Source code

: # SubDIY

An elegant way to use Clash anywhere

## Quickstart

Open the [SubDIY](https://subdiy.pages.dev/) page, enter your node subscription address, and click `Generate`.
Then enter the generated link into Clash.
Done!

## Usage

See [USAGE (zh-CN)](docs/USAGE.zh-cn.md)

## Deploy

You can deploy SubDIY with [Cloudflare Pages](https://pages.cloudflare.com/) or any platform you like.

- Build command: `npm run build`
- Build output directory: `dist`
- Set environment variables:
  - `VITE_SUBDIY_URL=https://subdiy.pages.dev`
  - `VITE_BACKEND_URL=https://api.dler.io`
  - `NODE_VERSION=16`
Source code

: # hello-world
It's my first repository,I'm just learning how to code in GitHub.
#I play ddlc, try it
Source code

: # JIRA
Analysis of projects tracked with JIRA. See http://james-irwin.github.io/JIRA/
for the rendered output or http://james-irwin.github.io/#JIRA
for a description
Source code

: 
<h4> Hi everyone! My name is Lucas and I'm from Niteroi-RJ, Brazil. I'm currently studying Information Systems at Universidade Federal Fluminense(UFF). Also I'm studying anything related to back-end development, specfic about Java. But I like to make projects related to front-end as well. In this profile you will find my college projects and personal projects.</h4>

==

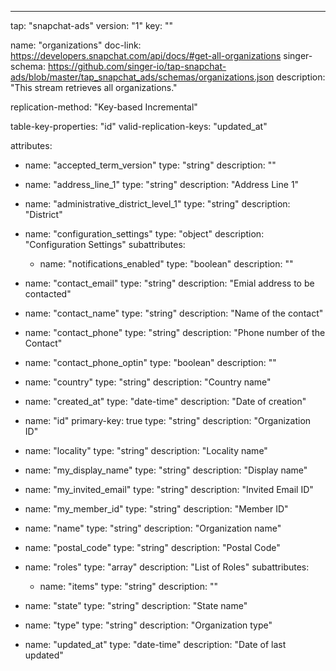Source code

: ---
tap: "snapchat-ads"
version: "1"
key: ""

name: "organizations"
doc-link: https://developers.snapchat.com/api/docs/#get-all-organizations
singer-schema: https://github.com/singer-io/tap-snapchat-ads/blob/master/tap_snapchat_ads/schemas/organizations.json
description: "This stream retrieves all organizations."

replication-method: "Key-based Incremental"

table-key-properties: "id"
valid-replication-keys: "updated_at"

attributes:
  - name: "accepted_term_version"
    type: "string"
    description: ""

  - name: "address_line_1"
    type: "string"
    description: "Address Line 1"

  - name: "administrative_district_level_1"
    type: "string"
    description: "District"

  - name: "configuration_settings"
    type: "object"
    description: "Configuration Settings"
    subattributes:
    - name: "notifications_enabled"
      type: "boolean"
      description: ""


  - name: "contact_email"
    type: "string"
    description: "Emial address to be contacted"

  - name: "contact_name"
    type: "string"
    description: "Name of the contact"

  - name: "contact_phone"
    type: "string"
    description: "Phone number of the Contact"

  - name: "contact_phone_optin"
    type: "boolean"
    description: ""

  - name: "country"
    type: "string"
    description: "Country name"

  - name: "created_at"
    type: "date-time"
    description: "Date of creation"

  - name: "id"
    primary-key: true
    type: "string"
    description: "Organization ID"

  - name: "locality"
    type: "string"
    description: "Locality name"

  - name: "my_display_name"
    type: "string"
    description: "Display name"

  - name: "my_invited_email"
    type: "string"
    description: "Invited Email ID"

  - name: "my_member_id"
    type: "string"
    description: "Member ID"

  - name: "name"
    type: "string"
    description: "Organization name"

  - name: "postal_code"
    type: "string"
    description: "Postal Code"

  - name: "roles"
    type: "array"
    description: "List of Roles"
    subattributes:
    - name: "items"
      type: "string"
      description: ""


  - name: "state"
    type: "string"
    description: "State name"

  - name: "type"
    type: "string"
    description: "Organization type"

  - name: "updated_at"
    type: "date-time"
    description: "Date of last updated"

Task goal
Filter the data for the string "enter". Copy each matching line.

Result of this task
Open the [SubDIY](https://subdiy.pages.dev/) page, enter your node subscription address, and click `Generate`.
Then enter the generated link into Clash.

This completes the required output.